De acuerdo con el informe, la provincia continúa posicionándose como una de las principales productoras agrícolas del país, con una fuerte especialización en maíz, soja, trigo y maní. En la campaña 2024/25, Córdoba aportó el 36,3% del maíz nacional y proyecta para el ciclo 2025/26 una expansión del área sembrada del 14,8%, alcanzando 2,9 millones de hectáreas. Además, se espera una producción récord cercana a las 19,8 millones de toneladas.
Este desempeño del maíz resulta clave no solo para la exportación, sino también para el abastecimiento de las cadenas de valor vinculadas a la producción animal, especialmente la porcina, donde el cereal representa el principal insumo en la alimentación.
El porcino gana protagonismo en la cadena
En paralelo, el sector porcino continúa mostrando señales de crecimiento y consolidación. En enero de 2026, la producción de carne porcina alcanzó las 67.135 toneladas, lo que implicó un incremento del 12,7% respecto al mes anterior y del 10% en la comparación interanual.
La faena, por su parte, totalizó 715.680 cabezas a nivel nacional, con una suba del 7,4% interanual, aunque con una caída mensual vinculada a factores estacionales. Córdoba mantuvo un rol destacado, participando con el 16,6% de la faena nacional y ubicándose como la tercera provincia con mayor actividad, detrás de Buenos Aires y Santa Fe.
En cuanto a precios, el capón registró en febrero un valor promedio de $2.140 por kilo vivo, con una suba mensual del 3% y un incremento interanual del 19%. Sin embargo, al ajustar por inflación, los valores muestran cierta estabilidad, lo que refleja las tensiones entre costos y precios dentro del sistema productivo.

Relación maíz–cerdo: una variable clave
Uno de los indicadores más relevantes para el sector es la relación insumo-producto entre el capón y el maíz. En marzo de 2026, se necesitaron 9,2 kilos de capón para adquirir 1 kilo de maíz, lo que representa una mejora del 7,4% respecto al mes anterior.

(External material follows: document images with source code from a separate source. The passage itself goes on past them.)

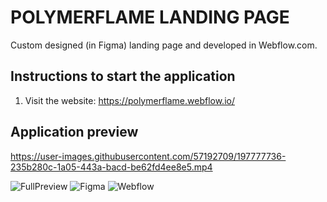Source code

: # POLYMERFLAME LANDING PAGE
Custom designed (in Figma) landing page and developed in Webflow.com.

## Instructions to start the application
1. Visit the website: https://polymerflame.webflow.io/

## Application preview
https://user-images.githubusercontent.com/57192709/197777736-235b280c-1a05-443a-bacd-be62fd4ee8e5.mp4

![FullPreview](showcase/polymerflame-full.png)
![Figma](showcase/polymerflame-figma.PNG)
![Webflow](showcase/polymerflame-webflow.PNG)
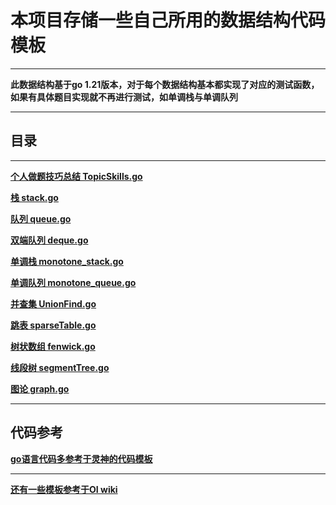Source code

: # 本项目存储一些自己所用的数据结构代码模板
****
**此数据结构基于go 1.21版本，对于每个数据结构基本都实现了对应的测试函数，如果有具体题目实现就不再进行测试，如单调栈与单调队列**
****
## 目录
****
**[个人做题技巧总结 TopicSkills.go](https://github.com/vapausw/MyDataStructureTemplates/blob/test/TopicSkills.go)**

**[栈 stack.go](https://github.com/vapausw/MyDataStructureTemplates/blob/test/stack.go)**

**[队列 queue.go](https://github.com/vapausw/MyDataStructureTemplates/blob/test/queue.go)**

**[双端队列 deque.go](https://github.com/vapausw/MyDataStructureTemplates/blob/test/deque.go)**

**[单调栈 monotone_stack.go](https://github.com/vapausw/MyDataStructureTemplates/blob/test/monotone_stack.go)**

**[单调队列 monotone_queue.go](https://github.com/vapausw/MyDataStructureTemplates/blob/test/monotone_queue.go)**

**[并查集 UnionFind.go](https://github.com/vapausw/MyDataStructureTemplates/blob/test/UnionFind.go)**

**[跳表 sparseTable.go](https://github.com/vapausw/MyDataStructureTemplates/blob/test/sparseTable.go)**

**[树状数组 fenwick.go](https://github.com/vapausw/MyDataStructureTemplates/blob/test/fenwick.go)**

**[线段树 segmentTree.go](https://github.com/vapausw/MyDataStructureTemplates/blob/test/segmentTree.go)**

**[图论 graph.go](https://github.com/vapausw/MyDataStructureTemplates/blob/test/graph.go)**
****
## 代码参考
**[go语言代码多参考于灵神的代码模板](https://github.com/EndlessCheng/codeforces-go)**
****
**[还有一些模板参考于OI wiki](https://oi-wiki.org/ds/queue/)**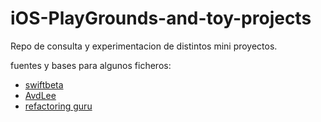 # iOS-PlayGrounds-and-toy-projects

Repo de consulta y experimentacion de distintos mini proyectos.

fuentes y bases para algunos ficheros:
* [swiftbeta](https://www.youtube.com/c/SwiftBeta)
* [AvdLee](https://github.com/AvdLee)
* [refactoring guru](https://refactoring.guru/es)
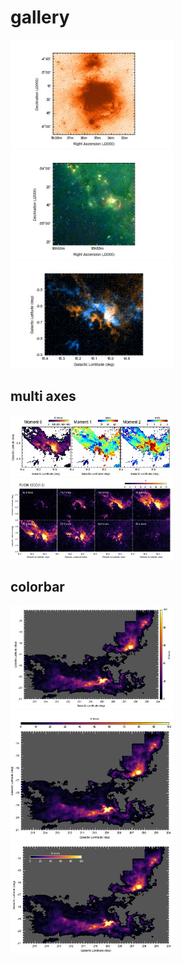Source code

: # gallery


<a href="./recipes/plot-optical-image.ipynb"><img src="./recipes/plot-optical-image.jpg" alt="optical-image" width="260px"></a>
<a href="./recipes/plot-rgbimage.ipynb"><img src="./recipes/plot-rgbimage.jpg" alt="rgbimage" width="260px"></a>
<a href="./recipes/ccc-red-blue-image.ipynb"><img src="./recipes/ccc-red-blue-image.jpg" alt="ccc-red-blue-image" width="260px"></a>

## multi axes
<a href="./recipes/moment-0-1-2.ipynb"><img src="./recipes/moment-0-1-2.jpg" alt="moment-0-1-2" width="260px"></a>
<a href="./recipes/chmap-1.ipynb"><img src="./recipes/chmap-1.jpg" alt="chmap-1" width="260px"></a>


## colorbar
<a href="./recipes/colorbar-1.ipynb"><img src="./recipes/colorbar-1.jpg" alt="colorbar-1" width="260px"></a>
<a href="./recipes/colorbar-2.ipynb"><img src="./recipes/colorbar-2.jpg" alt="colorbar-2" width="260px"></a>
<a href="./recipes/colorbar-3.ipynb"><img src="./recipes/colorbar-3.jpg" alt="colorbar-3" width="260px"></a>
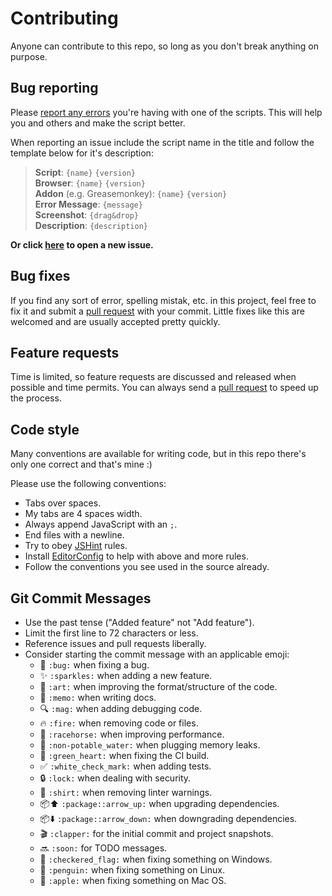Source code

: # Contributing
Anyone can contribute to this repo, so long as you don't break anything on purpose.


## Bug reporting
Please [report any errors](https://github.com/jerone/UserScripts/issues/new) you're having with one of the scripts. This will help you and others and make the script better.

When reporting an issue include the script name in the title and follow the template below for it's description:

> **Script**: `{name}` `{version}`<br />
> **Browser**: `{name}` `{version}`<br />
> **Addon** (e.g. Greasemonkey): `{name}` `{version}`<br />
> **Error Message**: `{message}`<br />
> **Screenshot**: `{drag&drop}`<br />
> **Description**: `{description}`<br />

**Or click [here](https://github.com/jerone/UserScripts/issues/new?title=%28{script%20name}%29%20{summary}&body=**Script**%3A%20{name}%20{version}%0A**Browser**%3A%20{name}%20{version}%0A**Addon**%20%28e.g.%20Greasemonkey%29%3A%20{name}%20{version}%0A**Error%20Message**%3A%20%60{message}%60%0A**Screenshot**%3A%20{drag%26drop}%0A**Description**%3A%20{description}) to open a new issue.**


## Bug fixes
If you find any sort of error, spelling mistak, etc. in this project, feel free to fix it and submit a [pull request](https://github.com/jerone/UserScripts/pulls) with your commit. Little fixes like this are welcomed and are usually accepted pretty quickly.


## Feature requests
Time is limited, so feature requests are discussed and released when possible and time permits. You can always send a [pull request](https://github.com/jerone/UserScripts/pulls) to speed up the process.


## Code style
Many conventions are available for writing code, but in this repo there's only one correct and that's mine :)

Please use the following conventions:

* Tabs over spaces.
* My tabs are 4 spaces width.
* Always append JavaScript with an `;`.
* End files with a newline.
* Try to obey [JSHint](http://jshint.com) rules.
* Install [EditorConfig](http://editorconfig.org) to help with above and more rules.
* Follow the conventions you see used in the source already.


## Git Commit Messages

* Use the past tense ("Added feature" not "Add feature").
* Limit the first line to 72 characters or less.
* Reference issues and pull requests liberally.
* Consider starting the commit message with an applicable emoji:
    * :bug: `:bug:` when fixing a bug.
    * :sparkles: `:sparkles:` when adding a new feature.
    * :art: `:art:` when improving the format/structure of the code.
    * :memo: `:memo:` when writing docs.
    * :mag: `:mag:` when adding debugging code.
    * :fire: `:fire:` when removing code or files.
    * :racehorse: `:racehorse:` when improving performance.
    * :non-potable_water: `:non-potable_water:` when plugging memory leaks.
    * :green_heart: `:green_heart:` when fixing the CI build.
    * :white_check_mark: `:white_check_mark:` when adding tests.
    * :lock: `:lock:` when dealing with security.
    * :shirt: `:shirt:` when removing linter warnings.
    * :package::arrow_up: `:package::arrow_up:` when upgrading dependencies.
    * :package::arrow_down: `:package::arrow_down:` when downgrading dependencies.
    * :clapper: `:clapper:` for the initial commit and project snapshots.
    * :soon: `:soon:` for TODO messages.
    * :checkered_flag: `:checkered_flag:` when fixing something on Windows.
    * :penguin: `:penguin:` when fixing something on Linux.
    * :apple: `:apple:` when fixing something on Mac OS.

No obstante, en la comparación interanual la relación muestra un deterioro del 2,1%, evidenciando que, pese a la mejora reciente, el costo de alimentación sigue siendo un factor determinante en la rentabilidad de las granjas porcinas.
El informe también advierte sobre un contexto desafiante en materia de costos. La producción agrícola enfrenta un esquema tributario elevado, con una participación del Estado del 60,2% sobre la renta en los principales cultivos.
En el caso del maíz, los costos de producción representan el 56% del total por hectárea, mientras que el flete alcanza el 22%, reflejando el peso de la logística en la estructura de costos.
En cuanto a los precios, se observaron caídas mensuales en maíz y soja durante marzo, mientras que en términos interanuales el maíz aumentó 27,7%, aunque por debajo de la inflación, lo que implica una pérdida de poder adquisitivo en términos reales.
Exportaciones
En el plano externo, las exportaciones porcinas mostraron un crecimiento significativo en enero de 2026, con un aumento del 203% interanual en valor. Sin embargo, el volumen exportado sigue siendo bajo en relación con la producción total, representando apenas el 2,5%.
La balanza comercial del sector continúa siendo deficitaria, con un saldo negativo de USD 7,3 millones, lo que refleja la persistente dependencia de importaciones en la cadena porcina argentina.